# PROBLEM TO SOLVE
Print exactly the lines from the one containing "#### Kệ Hàng" through the last line of the records below, both included, and nothing else; omit any pictures.

++++ INPUT FOR THIS TASK ++++

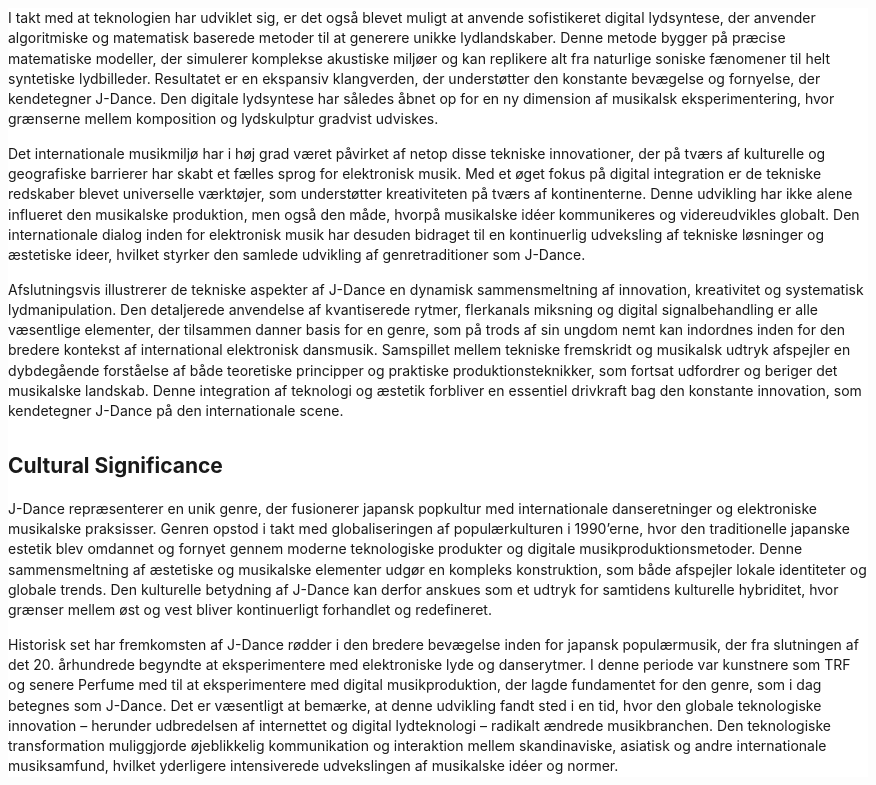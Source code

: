 I takt med at teknologien har udviklet sig, er det også blevet muligt at anvende sofistikeret
digital lydsyntese, der anvender algoritmiske og matematisk baserede metoder til at generere unikke
lydlandskaber. Denne metode bygger på præcise matematiske modeller, der simulerer komplekse
akustiske miljøer og kan replikere alt fra naturlige soniske fænomener til helt syntetiske
lydbilleder. Resultatet er en ekspansiv klangverden, der understøtter den konstante bevægelse og
fornyelse, der kendetegner J-Dance. Den digitale lydsyntese har således åbnet op for en ny dimension
af musikalsk eksperimentering, hvor grænserne mellem komposition og lydskulptur gradvist udviskes.

Det internationale musikmiljø har i høj grad været påvirket af netop disse tekniske innovationer,
der på tværs af kulturelle og geografiske barrierer har skabt et fælles sprog for elektronisk musik.
Med et øget fokus på digital integration er de tekniske redskaber blevet universelle værktøjer, som
understøtter kreativiteten på tværs af kontinenterne. Denne udvikling har ikke alene influeret den
musikalske produktion, men også den måde, hvorpå musikalske idéer kommunikeres og videreudvikles
globalt. Den internationale dialog inden for elektronisk musik har desuden bidraget til en
kontinuerlig udveksling af tekniske løsninger og æstetiske ideer, hvilket styrker den samlede
udvikling af genretraditioner som J-Dance.

Afslutningsvis illustrerer de tekniske aspekter af J-Dance en dynamisk sammensmeltning af
innovation, kreativitet og systematisk lydmanipulation. Den detaljerede anvendelse af kvantiserede
rytmer, flerkanals miksning og digital signalbehandling er alle væsentlige elementer, der tilsammen
danner basis for en genre, som på trods af sin ungdom nemt kan indordnes inden for den bredere
kontekst af international elektronisk dansmusik. Samspillet mellem tekniske fremskridt og musikalsk
udtryk afspejler en dybdegående forståelse af både teoretiske principper og praktiske
produktionsteknikker, som fortsat udfordrer og beriger det musikalske landskab. Denne integration af
teknologi og æstetik forbliver en essentiel drivkraft bag den konstante innovation, som kendetegner
J-Dance på den internationale scene.

## Cultural Significance

J-Dance repræsenterer en unik genre, der fusionerer japansk popkultur med internationale
danseretninger og elektroniske musikalske praksisser. Genren opstod i takt med globaliseringen af
populærkulturen i 1990’erne, hvor den traditionelle japanske estetik blev omdannet og fornyet gennem
moderne teknologiske produkter og digitale musikproduktionsmetoder. Denne sammensmeltning af
æstetiske og musikalske elementer udgør en kompleks konstruktion, som både afspejler lokale
identiteter og globale trends. Den kulturelle betydning af J-Dance kan derfor anskues som et udtryk
for samtidens kulturelle hybriditet, hvor grænser mellem øst og vest bliver kontinuerligt forhandlet
og redefineret.

Historisk set har fremkomsten af J-Dance rødder i den bredere bevægelse inden for japansk
populærmusik, der fra slutningen af det 20. århundrede begyndte at eksperimentere med elektroniske
lyde og danserytmer. I denne periode var kunstnere som TRF og senere Perfume med til at
eksperimentere med digital musikproduktion, der lagde fundamentet for den genre, som i dag betegnes
som J-Dance. Det er væsentligt at bemærke, at denne udvikling fandt sted i en tid, hvor den globale
teknologiske innovation – herunder udbredelsen af internettet og digital lydteknologi – radikalt
ændrede musikbranchen. Den teknologiske transformation muliggjorde øjeblikkelig kommunikation og
interaktion mellem skandinaviske, asiatisk og andre internationale musiksamfund, hvilket yderligere
intensiverede udvekslingen af musikalske idéer og normer.
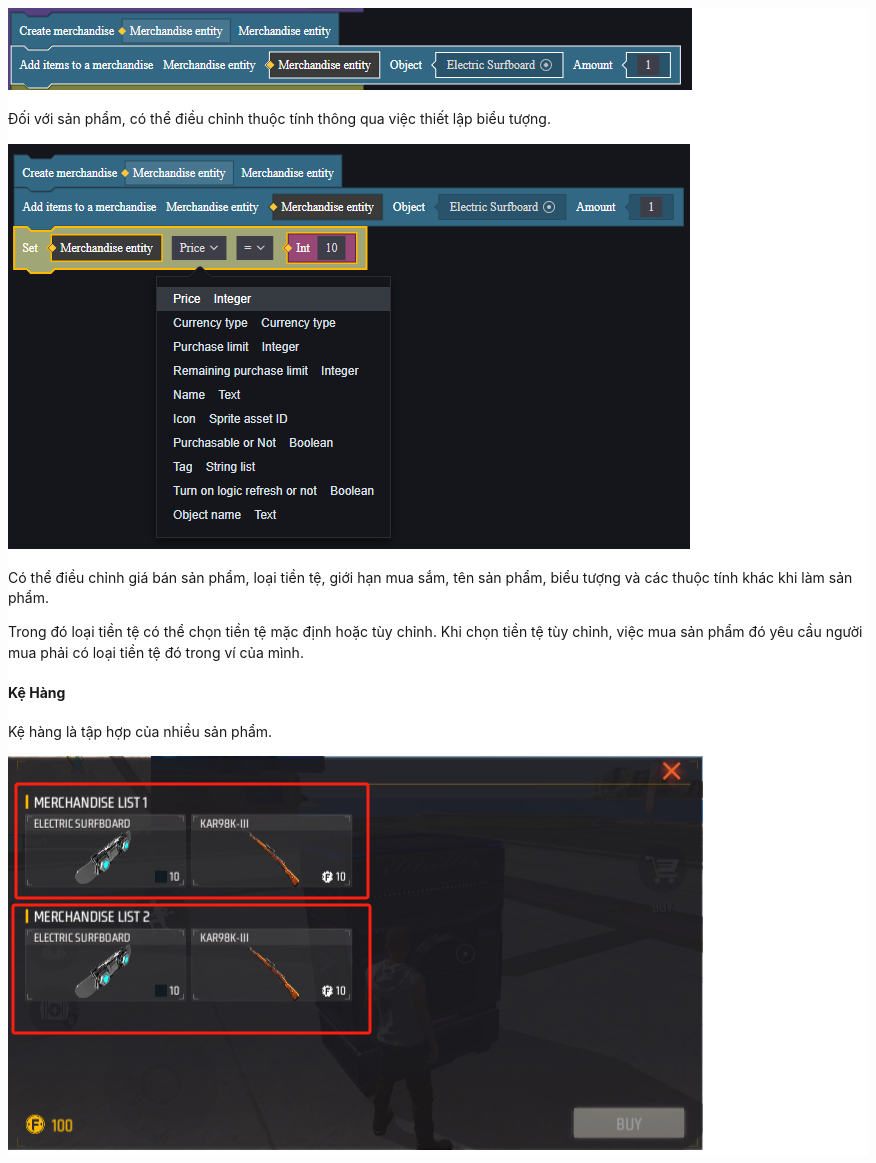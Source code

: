 ![image-20240828152412538](./img/image-20240828152412538.png)

Đối với sản phẩm, có thể điều chỉnh thuộc tính thông qua việc thiết lập biểu tượng.

![image-20240828152513466](./img/image-20240828152513466.png)

Có thể điều chỉnh giá bán sản phẩm, loại tiền tệ, giới hạn mua sắm, tên sản phẩm, biểu tượng và các thuộc tính khác khi làm sản phẩm.

Trong đó loại tiền tệ có thể chọn tiền tệ mặc định hoặc tùy chỉnh. Khi chọn tiền tệ tùy chỉnh, việc mua sản phẩm đó yêu cầu người mua phải có loại tiền tệ đó trong ví của mình.

#### Kệ Hàng

Kệ hàng là tập hợp của nhiều sản phẩm.

![image-20240828152835055](./img/image-20240828152835055.png)

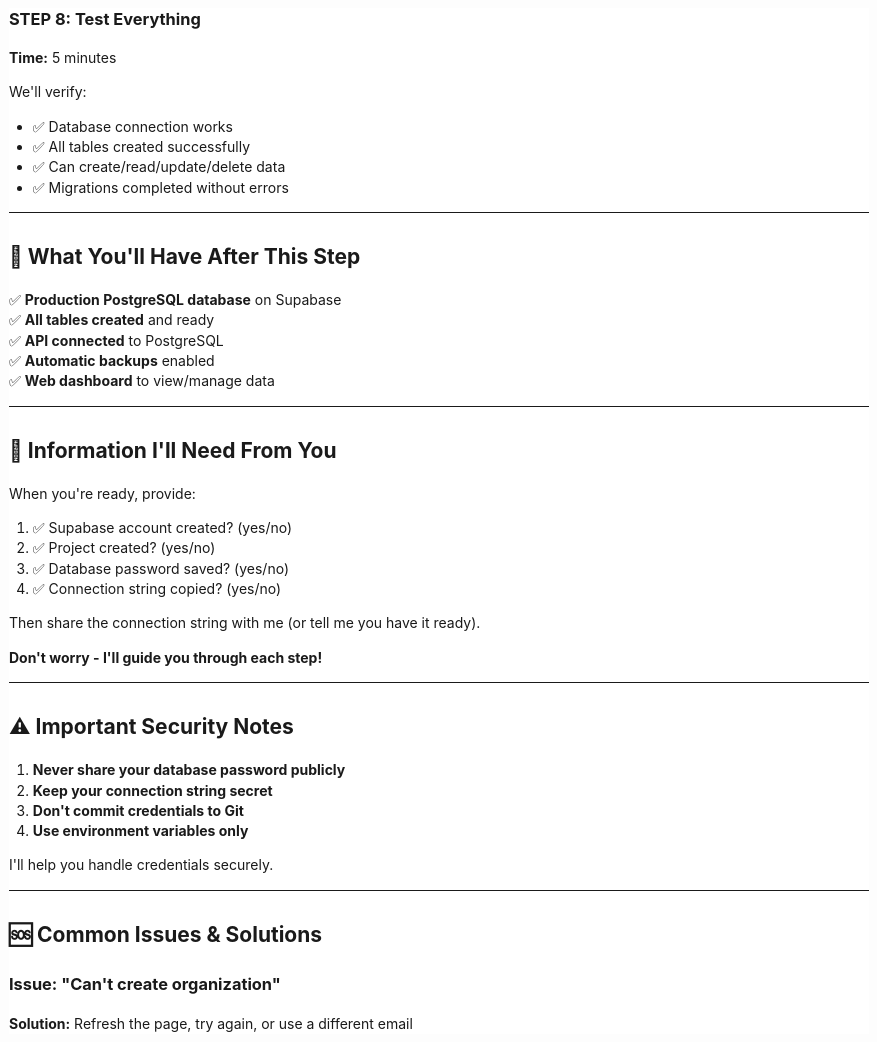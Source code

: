 
### **STEP 8: Test Everything**

**Time:** 5 minutes

We'll verify:
- ✅ Database connection works
- ✅ All tables created successfully
- ✅ Can create/read/update/delete data
- ✅ Migrations completed without errors

---

## 🎯 What You'll Have After This Step

✅ **Production PostgreSQL database** on Supabase  
✅ **All tables created** and ready  
✅ **API connected** to PostgreSQL  
✅ **Automatic backups** enabled  
✅ **Web dashboard** to view/manage data  

---

## 📝 Information I'll Need From You

When you're ready, provide:

1. ✅ Supabase account created? (yes/no)
2. ✅ Project created? (yes/no)
3. ✅ Database password saved? (yes/no)
4. ✅ Connection string copied? (yes/no)

Then share the connection string with me (or tell me you have it ready).

**Don't worry - I'll guide you through each step!**

---

## ⚠️ Important Security Notes

1. **Never share your database password publicly**
2. **Keep your connection string secret**
3. **Don't commit credentials to Git**
4. **Use environment variables only**

I'll help you handle credentials securely.

---

## 🆘 Common Issues & Solutions

### Issue: "Can't create organization"
**Solution:** Refresh the page, try again, or use a different email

++++

# RESPONSE
#### Kệ Hàng

Kệ hàng là tập hợp của nhiều sản phẩm.

![image-20240828152835055](./img/image-20240828152835055.png)

Source code

: 
### **STEP 8: Test Everything**

**Time:** 5 minutes

We'll verify:
- ✅ Database connection works
- ✅ All tables created successfully
- ✅ Can create/read/update/delete data
- ✅ Migrations completed without errors

---

## 🎯 What You'll Have After This Step

✅ **Production PostgreSQL database** on Supabase  
✅ **All tables created** and ready  
✅ **API connected** to PostgreSQL  
✅ **Automatic backups** enabled  
✅ **Web dashboard** to view/manage data  

---

## 📝 Information I'll Need From You

When you're ready, provide:

1. ✅ Supabase account created? (yes/no)
2. ✅ Project created? (yes/no)
3. ✅ Database password saved? (yes/no)
4. ✅ Connection string copied? (yes/no)

Then share the connection string with me (or tell me you have it ready).

**Don't worry - I'll guide you through each step!**

---

## ⚠️ Important Security Notes

1. **Never share your database password publicly**
2. **Keep your connection string secret**
3. **Don't commit credentials to Git**
4. **Use environment variables only**

I'll help you handle credentials securely.

---

## 🆘 Common Issues & Solutions

### Issue: "Can't create organization"
**Solution:** Refresh the page, try again, or use a different email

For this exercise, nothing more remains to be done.